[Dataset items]
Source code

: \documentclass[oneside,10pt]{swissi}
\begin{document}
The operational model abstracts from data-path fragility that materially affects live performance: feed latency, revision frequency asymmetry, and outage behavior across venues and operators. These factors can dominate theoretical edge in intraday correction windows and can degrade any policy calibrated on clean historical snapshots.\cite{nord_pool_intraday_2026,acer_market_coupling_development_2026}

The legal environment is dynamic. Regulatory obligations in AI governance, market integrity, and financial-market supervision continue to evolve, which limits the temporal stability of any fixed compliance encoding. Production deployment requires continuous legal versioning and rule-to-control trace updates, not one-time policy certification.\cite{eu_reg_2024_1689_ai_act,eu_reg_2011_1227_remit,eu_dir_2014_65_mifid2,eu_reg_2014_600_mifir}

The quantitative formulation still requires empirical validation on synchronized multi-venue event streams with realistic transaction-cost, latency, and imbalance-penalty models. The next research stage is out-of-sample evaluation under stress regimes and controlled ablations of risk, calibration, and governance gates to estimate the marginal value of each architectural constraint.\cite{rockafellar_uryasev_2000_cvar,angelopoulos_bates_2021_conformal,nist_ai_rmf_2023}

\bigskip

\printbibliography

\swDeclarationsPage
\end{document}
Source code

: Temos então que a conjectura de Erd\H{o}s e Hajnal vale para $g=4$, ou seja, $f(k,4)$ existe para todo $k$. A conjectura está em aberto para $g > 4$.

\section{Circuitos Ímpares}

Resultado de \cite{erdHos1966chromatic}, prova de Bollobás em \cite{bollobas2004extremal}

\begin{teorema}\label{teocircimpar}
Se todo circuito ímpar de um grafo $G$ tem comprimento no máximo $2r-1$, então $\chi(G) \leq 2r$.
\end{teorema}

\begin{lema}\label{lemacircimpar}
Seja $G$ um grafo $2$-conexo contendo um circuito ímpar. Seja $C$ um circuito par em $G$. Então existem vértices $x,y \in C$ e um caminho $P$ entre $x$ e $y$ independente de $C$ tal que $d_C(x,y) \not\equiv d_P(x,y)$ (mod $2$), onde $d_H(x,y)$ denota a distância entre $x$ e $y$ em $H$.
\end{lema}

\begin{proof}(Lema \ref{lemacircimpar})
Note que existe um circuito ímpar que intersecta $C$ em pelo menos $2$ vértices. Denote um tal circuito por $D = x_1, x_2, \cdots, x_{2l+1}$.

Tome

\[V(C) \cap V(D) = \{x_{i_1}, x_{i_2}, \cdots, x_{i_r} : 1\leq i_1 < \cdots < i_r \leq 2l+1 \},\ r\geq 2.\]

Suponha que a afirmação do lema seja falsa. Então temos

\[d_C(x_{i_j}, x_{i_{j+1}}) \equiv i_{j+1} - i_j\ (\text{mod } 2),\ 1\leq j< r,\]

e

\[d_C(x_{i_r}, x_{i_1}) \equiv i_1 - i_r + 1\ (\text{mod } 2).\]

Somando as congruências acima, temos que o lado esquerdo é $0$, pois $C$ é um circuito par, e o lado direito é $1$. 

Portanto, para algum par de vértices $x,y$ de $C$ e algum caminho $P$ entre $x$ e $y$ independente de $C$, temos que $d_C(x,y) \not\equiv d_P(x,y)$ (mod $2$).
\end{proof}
...
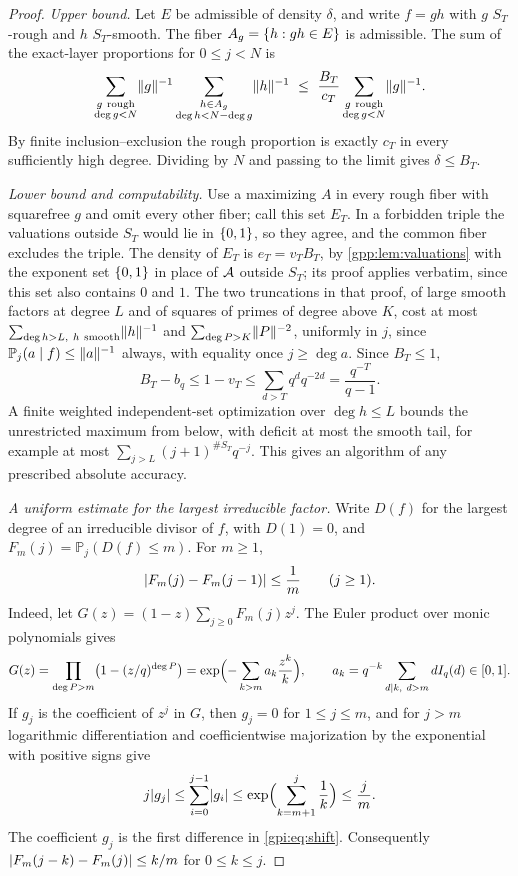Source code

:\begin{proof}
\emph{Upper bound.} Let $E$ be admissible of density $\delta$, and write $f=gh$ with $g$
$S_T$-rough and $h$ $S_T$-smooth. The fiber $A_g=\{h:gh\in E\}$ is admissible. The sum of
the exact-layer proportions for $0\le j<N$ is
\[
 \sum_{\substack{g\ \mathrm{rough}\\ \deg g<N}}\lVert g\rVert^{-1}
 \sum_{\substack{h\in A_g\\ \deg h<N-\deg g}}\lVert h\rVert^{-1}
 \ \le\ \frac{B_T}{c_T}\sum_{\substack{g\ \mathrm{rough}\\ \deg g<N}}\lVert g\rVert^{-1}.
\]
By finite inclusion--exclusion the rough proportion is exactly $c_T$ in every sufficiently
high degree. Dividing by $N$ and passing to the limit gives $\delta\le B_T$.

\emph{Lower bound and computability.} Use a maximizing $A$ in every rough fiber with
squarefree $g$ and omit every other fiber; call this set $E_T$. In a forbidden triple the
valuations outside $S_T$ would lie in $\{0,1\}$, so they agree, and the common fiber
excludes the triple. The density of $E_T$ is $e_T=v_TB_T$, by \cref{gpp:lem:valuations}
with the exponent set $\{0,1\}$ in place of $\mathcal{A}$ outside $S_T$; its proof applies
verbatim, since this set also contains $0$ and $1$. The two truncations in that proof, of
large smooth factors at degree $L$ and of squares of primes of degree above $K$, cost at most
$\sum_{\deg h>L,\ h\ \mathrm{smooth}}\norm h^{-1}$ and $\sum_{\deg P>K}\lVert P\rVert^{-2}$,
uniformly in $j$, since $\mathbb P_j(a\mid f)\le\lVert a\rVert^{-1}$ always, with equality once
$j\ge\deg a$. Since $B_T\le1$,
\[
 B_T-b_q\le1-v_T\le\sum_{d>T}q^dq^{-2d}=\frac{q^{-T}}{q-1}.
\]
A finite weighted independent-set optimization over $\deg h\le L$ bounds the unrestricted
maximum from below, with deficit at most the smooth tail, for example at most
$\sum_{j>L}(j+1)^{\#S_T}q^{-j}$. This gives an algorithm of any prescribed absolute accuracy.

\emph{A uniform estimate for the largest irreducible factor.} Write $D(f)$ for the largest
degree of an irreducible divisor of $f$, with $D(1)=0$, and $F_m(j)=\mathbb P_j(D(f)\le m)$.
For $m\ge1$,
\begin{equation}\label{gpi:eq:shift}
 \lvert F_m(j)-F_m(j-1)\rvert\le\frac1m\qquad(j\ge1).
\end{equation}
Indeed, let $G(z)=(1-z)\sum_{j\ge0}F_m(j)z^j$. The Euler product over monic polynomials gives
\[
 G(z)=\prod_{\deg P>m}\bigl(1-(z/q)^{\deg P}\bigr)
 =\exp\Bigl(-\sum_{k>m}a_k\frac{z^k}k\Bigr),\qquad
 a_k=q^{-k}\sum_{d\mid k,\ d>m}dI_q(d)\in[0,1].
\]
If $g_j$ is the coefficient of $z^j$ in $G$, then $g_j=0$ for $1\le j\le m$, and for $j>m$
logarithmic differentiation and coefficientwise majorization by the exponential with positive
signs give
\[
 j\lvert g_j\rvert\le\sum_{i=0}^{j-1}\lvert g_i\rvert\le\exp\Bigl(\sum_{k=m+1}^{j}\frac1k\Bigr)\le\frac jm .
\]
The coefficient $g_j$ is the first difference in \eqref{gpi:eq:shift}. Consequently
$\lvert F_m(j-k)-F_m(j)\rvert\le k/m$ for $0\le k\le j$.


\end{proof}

EXERCISE INSTRUCTIONS —
Determine how many lines in the entries hold the string "gives". Write only the number.

RESPONSE FOR THIS EXERCISE —
3